There was also some surprise that it had not followed rivals like Hammerson, Brixton Estates and British Land, which have taken advantage of investor enthusiasm for property to launch rights issues. But James Tuckey, MEPC's chief executive, was careful not to rule out a future issue.

'The board would be very foolish if it wasn't always looking at all the options for financing available to the group.' He added that debt is 'marginally lower' than in September, when it stood at pounds 1.4bn or 82 per cent of net assets, although that was after pounds 100m of property sales. A similar sum is likely to be raised in the second half.

MEPC's taxable profits for the six months to March fell 10.4 per cent to pounds 52.5m, ahead of the lowest estimates of pounds 40m. The drop was due to a rise in the interest bill from pounds 45.7m to pounds 52.5m as the amount charged to the cost of developments dropped from pounds 20.3m to pounds 9.6m. MEPC's development work is now complete and it will gradually stop capitalising interest as new developments are fully let.

Despite the better-than-expected performance, MEPC's shares dropped 5p to 443p. But this was largely due to consolidation after the 26p rise on Wednesday, when George Soros - the financier who made dollars 1bn by betting against sterling before its exit from the exchange rate mechanism - revealed he was putting pounds 284m into the property sector though a joint venture with British Land. That convinced the market that the property recovery was under way and sent the sector's share prices up 7 per cent, although most slipped yesterday.

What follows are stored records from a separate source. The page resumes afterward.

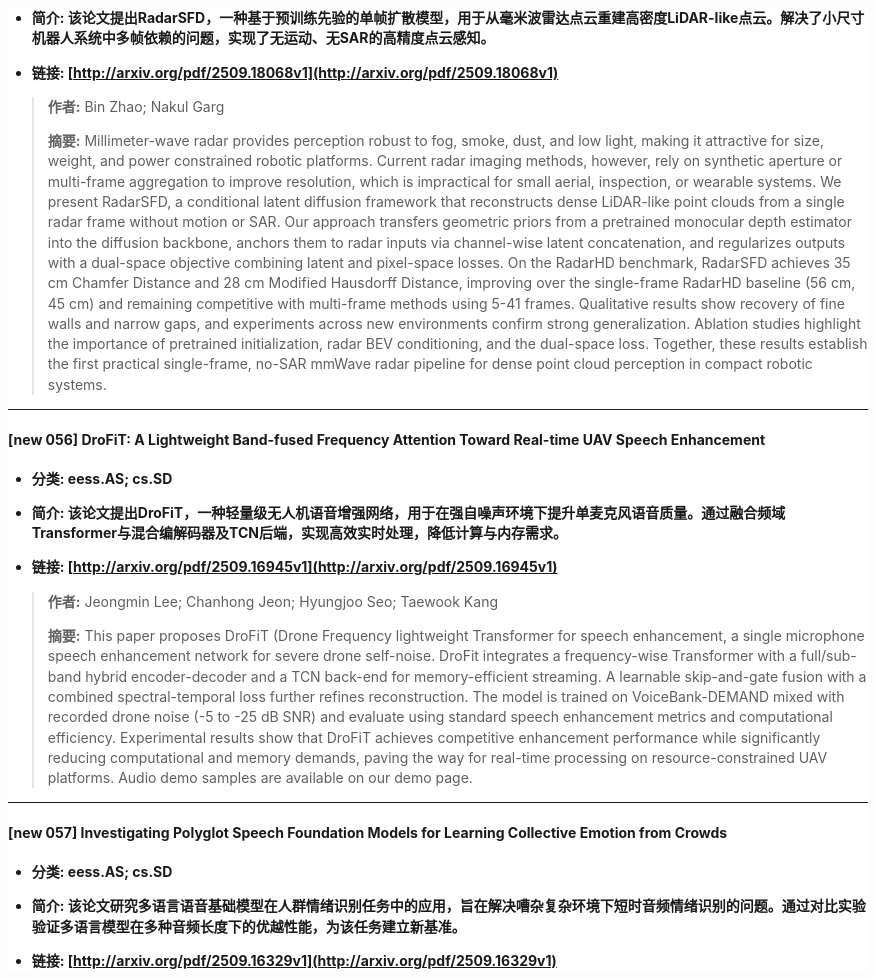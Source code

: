 - **简介: 该论文提出RadarSFD，一种基于预训练先验的单帧扩散模型，用于从毫米波雷达点云重建高密度LiDAR-like点云。解决了小尺寸机器人系统中多帧依赖的问题，实现了无运动、无SAR的高精度点云感知。**

- **链接: [http://arxiv.org/pdf/2509.18068v1](http://arxiv.org/pdf/2509.18068v1)**

> **作者:** Bin Zhao; Nakul Garg
>
> **摘要:** Millimeter-wave radar provides perception robust to fog, smoke, dust, and low light, making it attractive for size, weight, and power constrained robotic platforms. Current radar imaging methods, however, rely on synthetic aperture or multi-frame aggregation to improve resolution, which is impractical for small aerial, inspection, or wearable systems. We present RadarSFD, a conditional latent diffusion framework that reconstructs dense LiDAR-like point clouds from a single radar frame without motion or SAR. Our approach transfers geometric priors from a pretrained monocular depth estimator into the diffusion backbone, anchors them to radar inputs via channel-wise latent concatenation, and regularizes outputs with a dual-space objective combining latent and pixel-space losses. On the RadarHD benchmark, RadarSFD achieves 35 cm Chamfer Distance and 28 cm Modified Hausdorff Distance, improving over the single-frame RadarHD baseline (56 cm, 45 cm) and remaining competitive with multi-frame methods using 5-41 frames. Qualitative results show recovery of fine walls and narrow gaps, and experiments across new environments confirm strong generalization. Ablation studies highlight the importance of pretrained initialization, radar BEV conditioning, and the dual-space loss. Together, these results establish the first practical single-frame, no-SAR mmWave radar pipeline for dense point cloud perception in compact robotic systems.
>
---
#### [new 056] DroFiT: A Lightweight Band-fused Frequency Attention Toward Real-time UAV Speech Enhancement
- **分类: eess.AS; cs.SD**

- **简介: 该论文提出DroFiT，一种轻量级无人机语音增强网络，用于在强自噪声环境下提升单麦克风语音质量。通过融合频域Transformer与混合编解码器及TCN后端，实现高效实时处理，降低计算与内存需求。**

- **链接: [http://arxiv.org/pdf/2509.16945v1](http://arxiv.org/pdf/2509.16945v1)**

> **作者:** Jeongmin Lee; Chanhong Jeon; Hyungjoo Seo; Taewook Kang
>
> **摘要:** This paper proposes DroFiT (Drone Frequency lightweight Transformer for speech enhancement, a single microphone speech enhancement network for severe drone self-noise. DroFit integrates a frequency-wise Transformer with a full/sub-band hybrid encoder-decoder and a TCN back-end for memory-efficient streaming. A learnable skip-and-gate fusion with a combined spectral-temporal loss further refines reconstruction. The model is trained on VoiceBank-DEMAND mixed with recorded drone noise (-5 to -25 dB SNR) and evaluate using standard speech enhancement metrics and computational efficiency. Experimental results show that DroFiT achieves competitive enhancement performance while significantly reducing computational and memory demands, paving the way for real-time processing on resource-constrained UAV platforms. Audio demo samples are available on our demo page.
>
---
#### [new 057] Investigating Polyglot Speech Foundation Models for Learning Collective Emotion from Crowds
- **分类: eess.AS; cs.SD**

- **简介: 该论文研究多语言语音基础模型在人群情绪识别任务中的应用，旨在解决嘈杂复杂环境下短时音频情绪识别的问题。通过对比实验验证多语言模型在多种音频长度下的优越性能，为该任务建立新基准。**

- **链接: [http://arxiv.org/pdf/2509.16329v1](http://arxiv.org/pdf/2509.16329v1)**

Mr Tuckey said there has been an improvement in sentiment and an increase in property purchases, but that had not been accompanied by sustained demand for space from tenants. 'To say the market is rebuilding on solid foundations, you need that tenant demand.'

Earnings per share fell 2p to 10.4p but the interim dividend was held at 5.25p. MEPC refused to give any indication of the likely final payment. Some analysts are forecasting a cut in the total dividend from 20p to 15p. They are also expecting a further dip in net assets from 465p to 425p-430p.